>>>
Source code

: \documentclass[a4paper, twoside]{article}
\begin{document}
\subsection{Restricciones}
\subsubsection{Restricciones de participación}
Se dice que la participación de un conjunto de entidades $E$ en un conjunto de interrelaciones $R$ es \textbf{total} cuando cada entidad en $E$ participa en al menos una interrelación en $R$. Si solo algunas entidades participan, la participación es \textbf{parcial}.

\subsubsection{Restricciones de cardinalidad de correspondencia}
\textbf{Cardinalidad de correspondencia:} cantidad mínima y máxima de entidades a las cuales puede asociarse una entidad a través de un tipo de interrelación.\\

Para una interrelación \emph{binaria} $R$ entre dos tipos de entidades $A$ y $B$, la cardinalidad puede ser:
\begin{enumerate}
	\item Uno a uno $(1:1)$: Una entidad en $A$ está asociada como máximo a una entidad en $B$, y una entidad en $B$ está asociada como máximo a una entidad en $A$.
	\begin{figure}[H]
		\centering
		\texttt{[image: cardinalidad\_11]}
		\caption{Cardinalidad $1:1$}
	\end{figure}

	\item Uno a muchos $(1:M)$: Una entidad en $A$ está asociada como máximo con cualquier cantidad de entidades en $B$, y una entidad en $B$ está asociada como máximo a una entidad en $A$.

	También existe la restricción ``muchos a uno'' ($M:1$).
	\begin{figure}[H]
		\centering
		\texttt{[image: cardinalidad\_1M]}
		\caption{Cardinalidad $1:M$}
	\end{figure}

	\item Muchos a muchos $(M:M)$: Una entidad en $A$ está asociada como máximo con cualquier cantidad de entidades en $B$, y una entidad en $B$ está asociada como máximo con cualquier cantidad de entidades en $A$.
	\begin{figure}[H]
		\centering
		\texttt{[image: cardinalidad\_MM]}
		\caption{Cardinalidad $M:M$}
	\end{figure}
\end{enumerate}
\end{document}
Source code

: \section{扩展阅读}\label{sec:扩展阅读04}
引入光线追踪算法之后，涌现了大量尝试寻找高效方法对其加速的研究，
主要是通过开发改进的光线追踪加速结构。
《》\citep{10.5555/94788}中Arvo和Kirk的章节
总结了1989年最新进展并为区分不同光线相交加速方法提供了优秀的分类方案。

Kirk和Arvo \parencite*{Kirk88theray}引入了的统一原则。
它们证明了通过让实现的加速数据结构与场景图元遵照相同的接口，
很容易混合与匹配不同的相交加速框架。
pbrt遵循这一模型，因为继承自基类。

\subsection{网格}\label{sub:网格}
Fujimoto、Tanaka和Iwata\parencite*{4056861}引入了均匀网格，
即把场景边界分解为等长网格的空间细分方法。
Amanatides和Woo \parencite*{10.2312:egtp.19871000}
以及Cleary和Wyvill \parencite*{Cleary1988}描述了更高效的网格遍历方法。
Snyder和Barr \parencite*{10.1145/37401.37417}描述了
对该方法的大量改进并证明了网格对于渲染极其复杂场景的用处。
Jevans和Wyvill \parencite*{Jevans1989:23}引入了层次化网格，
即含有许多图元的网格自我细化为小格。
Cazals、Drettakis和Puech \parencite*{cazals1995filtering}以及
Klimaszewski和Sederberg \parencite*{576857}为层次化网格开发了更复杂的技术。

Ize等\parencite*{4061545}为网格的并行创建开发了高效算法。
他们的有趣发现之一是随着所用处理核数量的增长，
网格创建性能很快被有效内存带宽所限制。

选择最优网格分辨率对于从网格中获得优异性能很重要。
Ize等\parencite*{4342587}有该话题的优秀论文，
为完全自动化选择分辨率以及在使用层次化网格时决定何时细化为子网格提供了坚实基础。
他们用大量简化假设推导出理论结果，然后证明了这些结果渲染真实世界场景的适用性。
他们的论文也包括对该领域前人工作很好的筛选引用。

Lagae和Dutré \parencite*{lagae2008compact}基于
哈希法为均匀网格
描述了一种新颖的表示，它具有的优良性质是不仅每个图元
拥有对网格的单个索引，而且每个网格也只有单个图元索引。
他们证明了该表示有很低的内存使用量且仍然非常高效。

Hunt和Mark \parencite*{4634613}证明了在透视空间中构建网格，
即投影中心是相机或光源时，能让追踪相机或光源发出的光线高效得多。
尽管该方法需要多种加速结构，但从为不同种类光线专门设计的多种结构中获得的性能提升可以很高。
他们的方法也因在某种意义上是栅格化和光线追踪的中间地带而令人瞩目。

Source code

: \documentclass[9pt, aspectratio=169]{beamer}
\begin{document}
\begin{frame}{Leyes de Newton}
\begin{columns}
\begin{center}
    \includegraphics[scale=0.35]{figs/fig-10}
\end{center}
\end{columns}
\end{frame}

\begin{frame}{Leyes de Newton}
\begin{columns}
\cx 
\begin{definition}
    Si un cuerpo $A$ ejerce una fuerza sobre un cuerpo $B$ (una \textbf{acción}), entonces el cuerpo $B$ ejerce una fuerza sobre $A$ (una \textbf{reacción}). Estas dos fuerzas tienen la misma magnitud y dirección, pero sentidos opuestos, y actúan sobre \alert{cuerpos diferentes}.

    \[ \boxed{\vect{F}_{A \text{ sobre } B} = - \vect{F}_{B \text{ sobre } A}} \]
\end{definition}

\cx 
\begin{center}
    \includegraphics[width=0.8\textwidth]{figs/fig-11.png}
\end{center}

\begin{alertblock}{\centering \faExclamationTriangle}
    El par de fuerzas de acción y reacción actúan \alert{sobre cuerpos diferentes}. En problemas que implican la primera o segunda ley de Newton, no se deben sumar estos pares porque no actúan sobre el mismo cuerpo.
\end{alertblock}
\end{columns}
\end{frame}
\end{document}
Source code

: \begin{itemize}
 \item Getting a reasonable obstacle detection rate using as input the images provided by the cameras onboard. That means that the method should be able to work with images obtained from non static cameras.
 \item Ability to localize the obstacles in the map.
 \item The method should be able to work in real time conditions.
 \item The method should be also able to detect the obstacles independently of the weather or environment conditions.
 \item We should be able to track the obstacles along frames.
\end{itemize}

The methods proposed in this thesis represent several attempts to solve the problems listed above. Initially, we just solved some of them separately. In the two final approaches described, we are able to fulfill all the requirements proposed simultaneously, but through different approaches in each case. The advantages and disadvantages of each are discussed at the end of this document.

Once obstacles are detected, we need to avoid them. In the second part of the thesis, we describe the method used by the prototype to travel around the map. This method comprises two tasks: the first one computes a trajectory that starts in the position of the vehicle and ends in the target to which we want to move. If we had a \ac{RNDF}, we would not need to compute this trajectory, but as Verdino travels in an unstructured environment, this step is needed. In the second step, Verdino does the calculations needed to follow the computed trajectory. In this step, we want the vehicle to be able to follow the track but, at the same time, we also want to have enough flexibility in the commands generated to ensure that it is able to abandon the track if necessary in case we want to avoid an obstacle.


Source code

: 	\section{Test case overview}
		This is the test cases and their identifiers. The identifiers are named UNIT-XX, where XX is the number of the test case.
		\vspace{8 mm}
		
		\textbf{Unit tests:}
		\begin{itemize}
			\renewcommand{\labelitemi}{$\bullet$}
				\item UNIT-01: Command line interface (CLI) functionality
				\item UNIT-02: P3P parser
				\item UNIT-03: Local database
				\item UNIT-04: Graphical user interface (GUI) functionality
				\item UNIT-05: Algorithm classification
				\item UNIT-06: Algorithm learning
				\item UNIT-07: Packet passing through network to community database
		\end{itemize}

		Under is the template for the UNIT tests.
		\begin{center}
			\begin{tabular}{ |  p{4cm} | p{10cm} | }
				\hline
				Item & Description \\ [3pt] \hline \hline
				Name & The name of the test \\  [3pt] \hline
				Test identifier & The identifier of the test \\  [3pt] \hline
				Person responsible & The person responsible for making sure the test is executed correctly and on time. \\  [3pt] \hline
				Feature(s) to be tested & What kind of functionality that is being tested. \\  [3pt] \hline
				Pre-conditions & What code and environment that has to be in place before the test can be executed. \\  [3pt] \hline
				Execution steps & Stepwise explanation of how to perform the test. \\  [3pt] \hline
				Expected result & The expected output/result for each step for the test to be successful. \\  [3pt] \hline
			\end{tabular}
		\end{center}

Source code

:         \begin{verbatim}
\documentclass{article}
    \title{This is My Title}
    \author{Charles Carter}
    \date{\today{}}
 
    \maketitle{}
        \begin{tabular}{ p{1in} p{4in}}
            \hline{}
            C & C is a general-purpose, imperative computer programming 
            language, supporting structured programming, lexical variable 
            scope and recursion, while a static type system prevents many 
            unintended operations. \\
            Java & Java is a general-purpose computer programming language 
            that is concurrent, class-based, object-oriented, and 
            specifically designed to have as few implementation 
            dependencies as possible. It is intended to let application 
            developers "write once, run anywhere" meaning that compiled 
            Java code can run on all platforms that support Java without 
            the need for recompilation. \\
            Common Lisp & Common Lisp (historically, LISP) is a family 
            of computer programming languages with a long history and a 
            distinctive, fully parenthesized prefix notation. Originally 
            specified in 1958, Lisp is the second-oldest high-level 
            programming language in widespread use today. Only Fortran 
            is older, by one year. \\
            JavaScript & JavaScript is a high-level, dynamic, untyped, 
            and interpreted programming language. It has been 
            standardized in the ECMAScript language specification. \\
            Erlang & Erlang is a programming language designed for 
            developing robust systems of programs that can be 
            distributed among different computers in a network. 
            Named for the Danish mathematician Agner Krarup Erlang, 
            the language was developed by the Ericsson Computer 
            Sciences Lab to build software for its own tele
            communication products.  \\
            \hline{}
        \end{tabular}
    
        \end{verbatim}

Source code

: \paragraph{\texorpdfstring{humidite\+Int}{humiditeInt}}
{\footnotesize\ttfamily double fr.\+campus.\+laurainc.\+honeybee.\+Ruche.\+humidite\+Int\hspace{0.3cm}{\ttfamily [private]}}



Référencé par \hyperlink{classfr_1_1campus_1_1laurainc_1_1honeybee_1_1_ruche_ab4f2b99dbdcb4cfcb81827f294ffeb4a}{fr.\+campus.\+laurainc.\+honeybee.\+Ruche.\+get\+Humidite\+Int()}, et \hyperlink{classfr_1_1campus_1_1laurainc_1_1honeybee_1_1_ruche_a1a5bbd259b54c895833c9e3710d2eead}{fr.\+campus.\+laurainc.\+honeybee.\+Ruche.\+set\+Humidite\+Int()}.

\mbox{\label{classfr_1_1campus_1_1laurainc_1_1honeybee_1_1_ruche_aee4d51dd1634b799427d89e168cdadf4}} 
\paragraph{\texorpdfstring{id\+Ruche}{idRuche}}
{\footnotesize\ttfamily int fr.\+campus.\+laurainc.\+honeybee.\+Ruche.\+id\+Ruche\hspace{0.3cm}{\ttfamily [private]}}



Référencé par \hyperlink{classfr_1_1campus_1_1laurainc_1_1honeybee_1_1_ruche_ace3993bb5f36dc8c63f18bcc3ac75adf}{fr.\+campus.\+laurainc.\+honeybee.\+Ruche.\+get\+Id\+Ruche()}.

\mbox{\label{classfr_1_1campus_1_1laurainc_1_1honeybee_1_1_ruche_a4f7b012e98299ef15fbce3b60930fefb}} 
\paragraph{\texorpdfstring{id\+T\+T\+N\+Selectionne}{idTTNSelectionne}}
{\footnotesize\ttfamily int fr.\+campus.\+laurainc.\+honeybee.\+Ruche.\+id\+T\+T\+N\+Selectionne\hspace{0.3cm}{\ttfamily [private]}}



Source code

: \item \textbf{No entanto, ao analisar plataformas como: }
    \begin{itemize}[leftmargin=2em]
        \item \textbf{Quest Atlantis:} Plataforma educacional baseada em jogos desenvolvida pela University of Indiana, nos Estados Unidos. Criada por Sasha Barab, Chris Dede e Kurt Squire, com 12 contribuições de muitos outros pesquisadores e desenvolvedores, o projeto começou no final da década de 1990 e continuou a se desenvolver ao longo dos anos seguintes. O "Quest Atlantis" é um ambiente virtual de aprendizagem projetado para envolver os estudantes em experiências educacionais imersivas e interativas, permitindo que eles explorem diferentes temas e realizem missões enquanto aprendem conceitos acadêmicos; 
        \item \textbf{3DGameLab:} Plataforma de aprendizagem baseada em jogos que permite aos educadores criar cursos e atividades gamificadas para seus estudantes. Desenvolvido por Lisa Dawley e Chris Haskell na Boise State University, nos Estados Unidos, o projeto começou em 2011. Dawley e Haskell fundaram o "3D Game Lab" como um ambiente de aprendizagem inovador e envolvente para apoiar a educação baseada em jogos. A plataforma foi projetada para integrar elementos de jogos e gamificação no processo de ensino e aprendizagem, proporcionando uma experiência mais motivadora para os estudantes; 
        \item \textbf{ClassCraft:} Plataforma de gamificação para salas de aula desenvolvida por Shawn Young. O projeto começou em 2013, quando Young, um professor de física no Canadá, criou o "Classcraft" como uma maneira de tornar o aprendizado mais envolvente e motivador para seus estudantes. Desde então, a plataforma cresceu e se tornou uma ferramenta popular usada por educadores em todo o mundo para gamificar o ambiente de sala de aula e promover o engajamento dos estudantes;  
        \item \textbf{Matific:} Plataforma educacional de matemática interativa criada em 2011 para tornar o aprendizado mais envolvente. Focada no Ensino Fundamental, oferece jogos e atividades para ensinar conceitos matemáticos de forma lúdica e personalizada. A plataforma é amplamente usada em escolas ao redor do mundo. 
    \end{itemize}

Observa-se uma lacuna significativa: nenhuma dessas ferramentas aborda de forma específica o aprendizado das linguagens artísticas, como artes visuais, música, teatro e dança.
<<<
Task brief.
Take the listing above and repeat exactly the lines from the one containing "Se dice que" through the one containing "tipo de interrelación.\\", both included.

Answer space.
Se dice que la participación de un conjunto de entidades $E$ en un conjunto de interrelaciones $R$ es \textbf{total} cuando cada entidad en $E$ participa en al menos una interrelación en $R$. Si solo algunas entidades participan, la participación es \textbf{parcial}.

\subsubsection{Restricciones de cardinalidad de correspondencia}
\textbf{Cardinalidad de correspondencia:} cantidad mínima y máxima de entidades a las cuales puede asociarse una entidad a través de un tipo de interrelación.\\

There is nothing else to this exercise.